- Problem to work on
Here are some records; copy every line that holds the word "hotspots".

- Records for the task

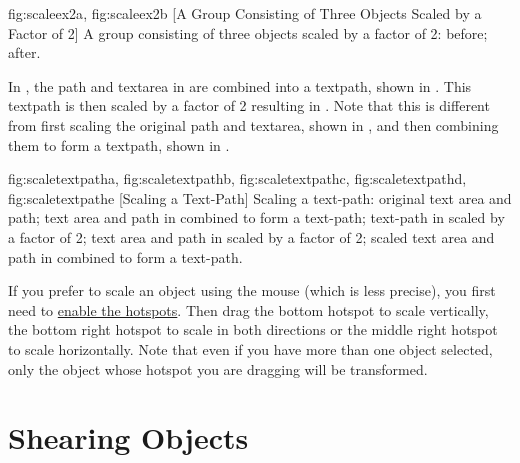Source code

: {
 {fig:scaleex2a}{}{},
 {fig:scaleex2b}{}{}
}
[A Group Consisting of Three Objects Scaled by a Factor of 2]
{A group consisting of three objects scaled by a factor of 2:
 before;
 after.}

In , the \gls*{path} and
\gls*{textarea} in  are combined
into a \gls*{textpath}, shown in
. This \gls*{textpath} is then
scaled by a factor of 2 resulting in
. Note that this is different
from first scaling the original \gls*{path} and \gls*{textarea},
shown in , and then combining
them to form a \gls*{textpath}, shown in
.

{
 {fig:scaletextpatha}{}{},
 {fig:scaletextpathb}{}{},
 {fig:scaletextpathc}{}{},
 {fig:scaletextpathd}{}{},
 {fig:scaletextpathe}{}{}
}
[Scaling a Text-Path]
{Scaling a text-path:
 original text area and path;
 text area and path in
 combined to form a text-path;
 text-path 
in  scaled by a factor of 2;
 text area and path 
in  scaled by a factor of 2;
 scaled text area and path 
in  combined to form a text-path.}

If you prefer to scale an \gls{object} using the mouse (which is
less precise), you first need to \hyperref[mi:hotspots]{enable the
hotspots}. Then drag the bottom  hotspot to scale
vertically, the bottom right hotspot to scale in both directions or
the middle right hotspot to scale horizontally. Note that even if
you have more than one object selected, only the object whose
hotspot you are dragging will be transformed.




\section{Shearing Objects}\label{sec:shearobjects}


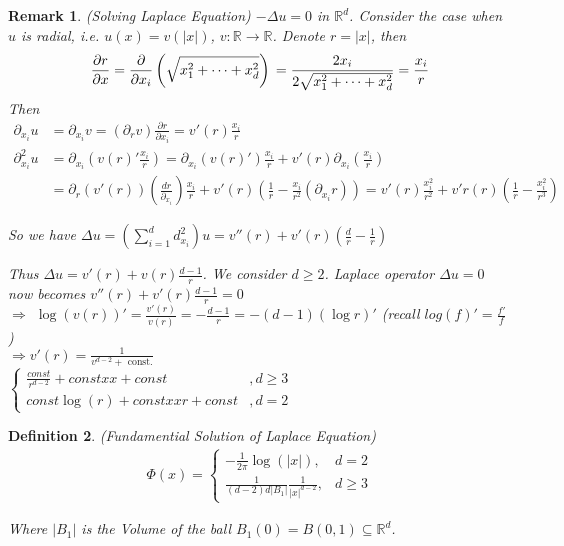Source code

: \documentclass{report}
\theoremstyle{tommy}
\newtheorem{defn}{Definition}
\newtheorem{rem}[defn]{Remark}
\begin{document}
\begin{rem} (Solving Laplace Equation)
  \(-\Delta u = 0\) in \(\mathbb{R}^d\). Consider the case when \(u\) is radial, i.e. \(u(x) = v(|x|)\), \(v: \mathbb{R} \to \mathbb{R}\). Denote \(r = |x|\), then 
  \[
    \frac{\partial r}{\partial x} 
    = \frac{\partial}{\partial x_i}  \left(\sqrt{x_1^2 + \dots + x_d^2}\right) \\
    = \frac{2 x_i}{2{\sqrt{x_1^2 + \dots + x_d^2}}} \\
    = \frac{x_i}{r}
  \]
  Then
  \begin{align*}
    \partial_{x_i} u &= \partial_{x_i} v = (\partial_r v) \frac{\partial r}{\partial {x_i}} 
    = v'(r) \frac{x_i}{r} \\
    \partial^2_{x_i} u 
    &= \partial_{x_i} \left(v(r)' \frac{x_i}{r}\right) 
    = \partial_{x_i}(v(r)') \frac{x_i}{r} + v'(r) \partial_{x_i} \left(\frac{x_i}{r}\right) \\
    &= \partial_r(v'(r))\left(\frac{dr}{\partial_{x_i}}\right) \frac{x_i}{r} + v'(r)\left( \frac{1}{r} - \frac{x_i}{r^2}(\partial_{x_i} r) \right) 
    = v'(r) \frac{x_i^2}{r^2} + v'r(r)\left(\frac{1}{r} - \frac{x_i^2}{r^3}\right)
  \end{align*}

  So we have \(\Delta u = \left( \sum_{i=1}^d d_{x_i}^2 \right) u = v''(r) + v'(r) (\frac{d}{r} - \frac{1}{r})\)

  Thus \(\Delta u = v'(r) + v(r) \frac{d-1}{r}\). We consider \(d \ge 2\). Laplace operator \(\Delta u = 0\) now becomes \(v''(r) + v'(r) \frac{d-1}{r} = 0\) \\
  \(\Rightarrow\) \(\log(v(r))' = \frac{v'(r)}{v(r)} = - \frac{d-1}{r} = -(d-1)(\log r)'\) (recall \(log(f)' = \frac{f'}{f}\)) \\
  \(\Rightarrow v'(r) = \frac{1}{v^{d-2} + \text{ const.}}\) \\
  \(\begin{cases}
    \frac{const}{r^{d-2}} + const xx + const &,d \ge 3 \\
    const \log(r) + const xx r + const &,d = 2
  \end{cases}\)
\end{rem}

\begin{defn} 
  (Fundamential Solution of Laplace Equation)
  \begin{align*}
    \Phi(x) = \begin{cases}
      - \frac{1}{2 \pi} \log(|x|), & d = 2 \\
      \frac{1}{(d-2) d |B_1|} \frac{1}{|x|^{d-2}}, & d \ge 3
    \end{cases}
  \end{align*}
  
  Where \( |B_1| \) is the Volume of the ball \(B_1(0) = B(0, 1) \subseteq \mathbb{R}^d\).

\end{defn}
\end{document}
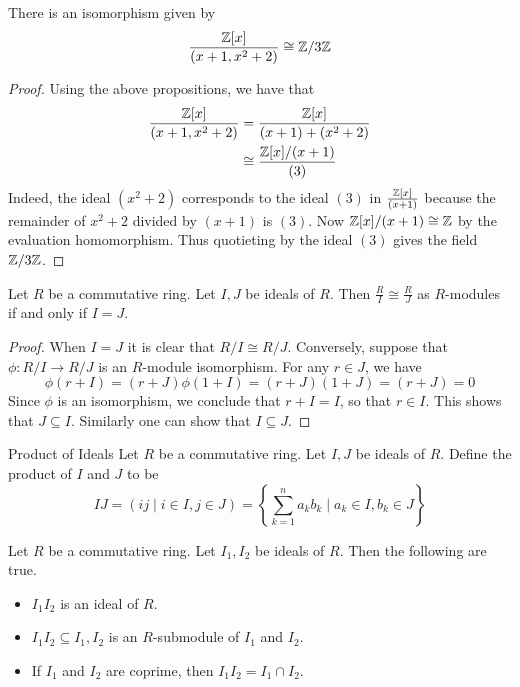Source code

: \documentclass[a4paper]{article}
\begin{document}
\begin{eg}{}{} There is an isomorphism given by $$\frac{\mathbb{Z}[x]}{(x+1,x^2+2)}\cong\mathbb{Z}/3\mathbb{Z}$$ \tcbline
\begin{proof}
Using the above propositions, we have that 
\begin{align*}
\frac{\mathbb{Z}[x]}{(x+1,x^2+2)}&=\frac{\mathbb{Z}[x]}{(x+1)+(x^2+2)}\\
&\cong\frac{\mathbb{Z}[x]/(x+1)}{(3)}
\end{align*}
Indeed, the ideal $(x^2+2)$ corresponds to the ideal $(3)$ in $\frac{\mathbb{Z}[x]}{(x+1)}$ because the remainder of $x^2+2$ divided by $(x+1)$ is $(3)$. Now $\mathbb{Z}[x]/(x+1)\cong\mathbb{Z}$ by the evaluation homomorphism. Thus quotieting by the ideal $(3)$ gives the field $\mathbb{Z}/3\mathbb{Z}$. 
\end{proof}
\end{eg}

\begin{prp}{}{} Let $R$ be a commutative ring. Let $I,J$ be ideals of $R$. Then $\frac{R}{I}\cong\frac{R}{J}$ as $R$-modules if and only if $I=J$. \tcbline
\begin{proof}
When $I=J$ it is clear that $R/I\cong R/J$. Conversely, suppose that $\phi:R/I\to R/J$ is an $R$-module isomorphism. For any $r\in J$, we have $$\phi(r+I)=(r+J)\phi(1+I)=(r+J)(1+J)=(r+J)=0$$ Since $\phi$ is an isomorphism, we conclude that $r+I=I$, so that $r\in I$. This shows that $J\subseteq I$. Similarly one can show that $I\subseteq J$. 
\end{proof}
\end{prp}

\begin{defn}{Product of Ideals}{} Let $R$ be a commutative ring. Let $I,J$ be ideals of $R$. Define the product of $I$ and $J$ to be $$IJ=(ij\;|\;i\in I, j\in J)=\left\{\sum_{k=1}^na_kb_k\;|\;a_k\in I,b_k\in J\right\}$$
\end{defn}

\begin{lmm}{}{} Let $R$ be a commutative ring. Let $I_1,I_2$ be ideals of $R$. Then the following are true. 
\begin{itemize}
\item $I_1I_2$ is an ideal of $R$. 
\item $I_1I_2\subseteq I_1,I_2$ is an $R$-submodule of $I_1$ and $I_2$. 
\item If $I_1$ and $I_2$ are coprime, then $I_1I_2=I_1\cap I_2$. 
\end{itemize}
\end{lmm}
\end{document}
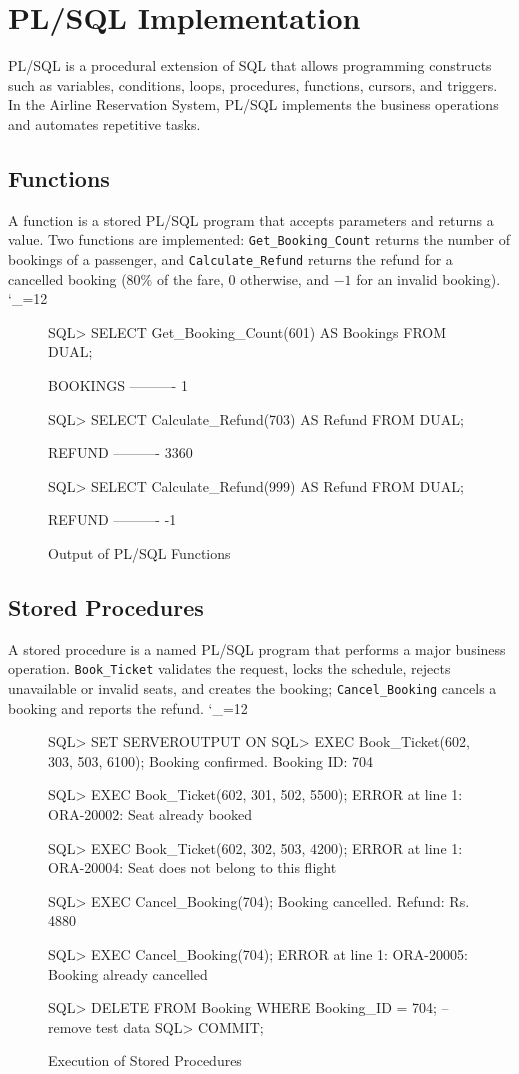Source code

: \documentclass[12pt,a4paper]{article}
\newcommand{\sqlfile}{\begingroup\catcode`\_=12 \sqlfileA}
\newcommand{\sqlfileA}[1]{\endgroup}
\begin{document}
\section{PL/SQL Implementation}
PL/SQL is a procedural extension of SQL that allows programming constructs such as variables, conditions,
loops, procedures, functions, cursors, and triggers. In the Airline Reservation System, PL/SQL implements
the business operations and automates repetitive tasks.

\subsection{Functions}
A function is a stored PL/SQL program that accepts parameters and returns a value. Two functions are
implemented: \texttt{Get\_Booking\_Count} returns the number of bookings of a passenger, and
\texttt{Calculate\_Refund} returns the refund for a cancelled booking (80\% of the fare, 0 otherwise, and
$-1$ for an invalid booking).
\sqlfile{04_functions.sql}
\begin{figure}[H]
\begin{terminal}
SQL> SELECT Get_Booking_Count(601) AS Bookings FROM DUAL;

  BOOKINGS
----------
         1

SQL> SELECT Calculate_Refund(703) AS Refund FROM DUAL;

    REFUND
----------
      3360

SQL> SELECT Calculate_Refund(999) AS Refund FROM DUAL;

    REFUND
----------
        -1
\end{terminal}
\caption{Output of PL/SQL Functions}
\end{figure}

\subsection{Stored Procedures}
A stored procedure is a named PL/SQL program that performs a major business operation.
\texttt{Book\_Ticket} validates the request, locks the schedule, rejects unavailable or invalid seats, and
creates the booking; \texttt{Cancel\_Booking} cancels a booking and reports the refund.
\sqlfile{05_procedures.sql}
\begin{figure}[H]
\begin{terminal}
SQL> SET SERVEROUTPUT ON
SQL> EXEC Book_Ticket(602, 303, 503, 6100);
Booking confirmed. Booking ID: 704

SQL> EXEC Book_Ticket(602, 301, 502, 5500);
ERROR at line 1:
ORA-20002: Seat already booked

SQL> EXEC Book_Ticket(602, 302, 503, 4200);
ERROR at line 1:
ORA-20004: Seat does not belong to this flight

SQL> EXEC Cancel_Booking(704);
Booking cancelled. Refund: Rs. 4880

SQL> EXEC Cancel_Booking(704);
ERROR at line 1:
ORA-20005: Booking already cancelled

SQL> DELETE FROM Booking WHERE Booking_ID = 704;   -- remove test data
SQL> COMMIT;
\end{terminal}
\caption{Execution of Stored Procedures}
\end{figure}
\end{document}
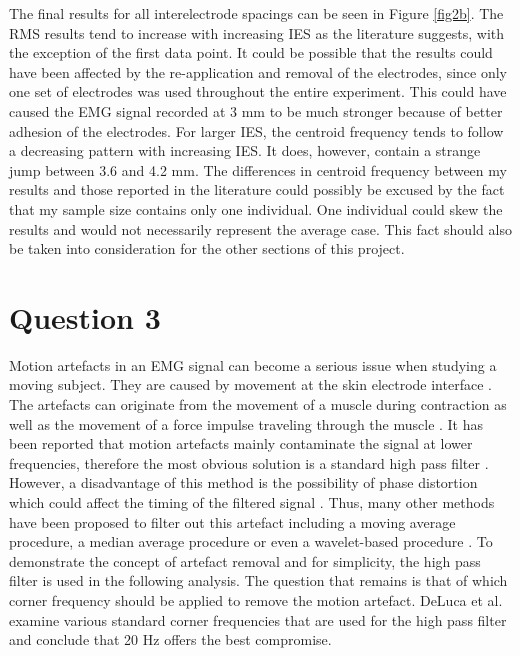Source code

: \documentclass[11pt]{article}
\numberwithin{equation}{section}	%
\begin{document}
The final results for all interelectrode spacings can be seen in Figure \ref{fig2b}. The RMS results tend to increase with increasing IES as the literature suggests, with the exception of the first data point. It could be possible that the results could have been affected by the re-application and removal of the electrodes, since only one set of electrodes was used throughout the entire experiment. This could have caused the EMG signal recorded at 3 mm to be much stronger because of better adhesion of the electrodes. For larger IES, the centroid frequency tends to follow a decreasing pattern with increasing IES. It does, however, contain a strange jump between 3.6 and 4.2 mm. The differences in centroid frequency between my results and those reported in the literature could possibly be excused by the fact that my sample size contains only one individual. One individual could skew the results and would not necessarily represent the average case. This fact should also be taken into consideration for the other sections of this project.


\section*{Question 3}
Motion artefacts in an EMG signal can become a serious issue when studying a moving subject. They are caused by movement at the skin electrode interface \cite{DeLuca2010}. The artefacts can originate from the movement of a muscle during contraction as well as the movement of a force impulse traveling through the muscle \cite{DeLuca2010}. It has been reported that motion artefacts mainly contaminate the signal at lower frequencies, therefore the most obvious solution is a standard high pass filter \cite{Conforto1999}. However, a disadvantage of this method is the possibility of phase distortion which could affect the timing of the filtered signal \cite{Conforto1999}. Thus, many other methods have been proposed to filter out this artefact including a moving average procedure, a median average procedure or even a wavelet-based procedure \cite{Conforto1999}. To demonstrate the concept of artefact removal and for simplicity, the high pass filter is used in the following analysis. The question that remains is that of which corner frequency should be applied to remove the motion artefact. DeLuca et al. \cite{DeLuca2010} examine various standard corner frequencies that are used for the high pass filter and conclude that 20 Hz offers the best compromise.
\end{document}
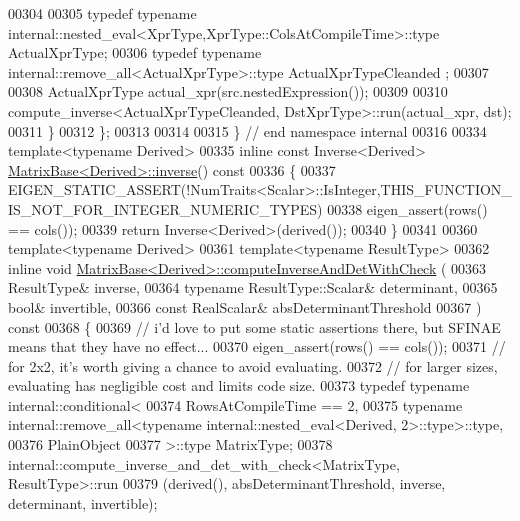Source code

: \begin{DoxyCode}
00304 
00305     \textcolor{keyword}{typedef} \textcolor{keyword}{typename} internal::nested\_eval<XprType,XprType::ColsAtCompileTime>::type  ActualXprType;
00306     \textcolor{keyword}{typedef} \textcolor{keyword}{typename} internal::remove\_all<ActualXprType>::type                        ActualXprTypeCleanded
      ;
00307     
00308     ActualXprType actual\_xpr(src.nestedExpression());
00309     
00310     compute\_inverse<ActualXprTypeCleanded, DstXprType>::run(actual\_xpr, dst);
00311   \}
00312 \};
00313 
00314   
00315 \} \textcolor{comment}{// end namespace internal}
00316 
00334 \textcolor{keyword}{template}<\textcolor{keyword}{typename} Derived>
00335 \textcolor{keyword}{inline} \textcolor{keyword}{const} Inverse<Derived> \hyperlink{group___core___module_a7712eb69e8ea3c8f7b8da1c44dbdeebf}{MatrixBase<Derived>::inverse}()\textcolor{keyword}{ const}
00336 \textcolor{keyword}{}\{
00337   EIGEN\_STATIC\_ASSERT(!NumTraits<Scalar>::IsInteger,THIS\_FUNCTION\_IS\_NOT\_FOR\_INTEGER\_NUMERIC\_TYPES)
00338   eigen\_assert(rows() == cols());
00339   \textcolor{keywordflow}{return} Inverse<Derived>(derived());
00340 \}
00341 
00360 \textcolor{keyword}{template}<\textcolor{keyword}{typename} Derived>
00361 \textcolor{keyword}{template}<\textcolor{keyword}{typename} ResultType>
00362 \textcolor{keyword}{inline} \textcolor{keywordtype}{void} \hyperlink{group___core___module_a7baaf2fdec0191a2166cf9fd84a2dcb2}{MatrixBase<Derived>::computeInverseAndDetWithCheck}
      (
00363     ResultType& inverse,
00364     \textcolor{keyword}{typename} ResultType::Scalar& determinant,
00365     \textcolor{keywordtype}{bool}& invertible,
00366     \textcolor{keyword}{const} RealScalar& absDeterminantThreshold
00367   )\textcolor{keyword}{ const}
00368 \textcolor{keyword}{}\{
00369   \textcolor{comment}{// i'd love to put some static assertions there, but SFINAE means that they have no effect...}
00370   eigen\_assert(rows() == cols());
00371   \textcolor{comment}{// for 2x2, it's worth giving a chance to avoid evaluating.}
00372   \textcolor{comment}{// for larger sizes, evaluating has negligible cost and limits code size.}
00373   \textcolor{keyword}{typedef} \textcolor{keyword}{typename} internal::conditional<
00374     RowsAtCompileTime == 2,
00375     \textcolor{keyword}{typename} internal::remove\_all<typename internal::nested\_eval<Derived, 2>::type>::type,
00376     PlainObject
00377   >::type MatrixType;
00378   internal::compute\_inverse\_and\_det\_with\_check<MatrixType, ResultType>::run
00379     (derived(), absDeterminantThreshold, inverse, determinant, invertible);

\end{DoxyCode}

- Exercise solution
less precise), you first need to \hyperref[mi:hotspots]{enable the
hotspots}. Then drag the bottom  hotspot to scale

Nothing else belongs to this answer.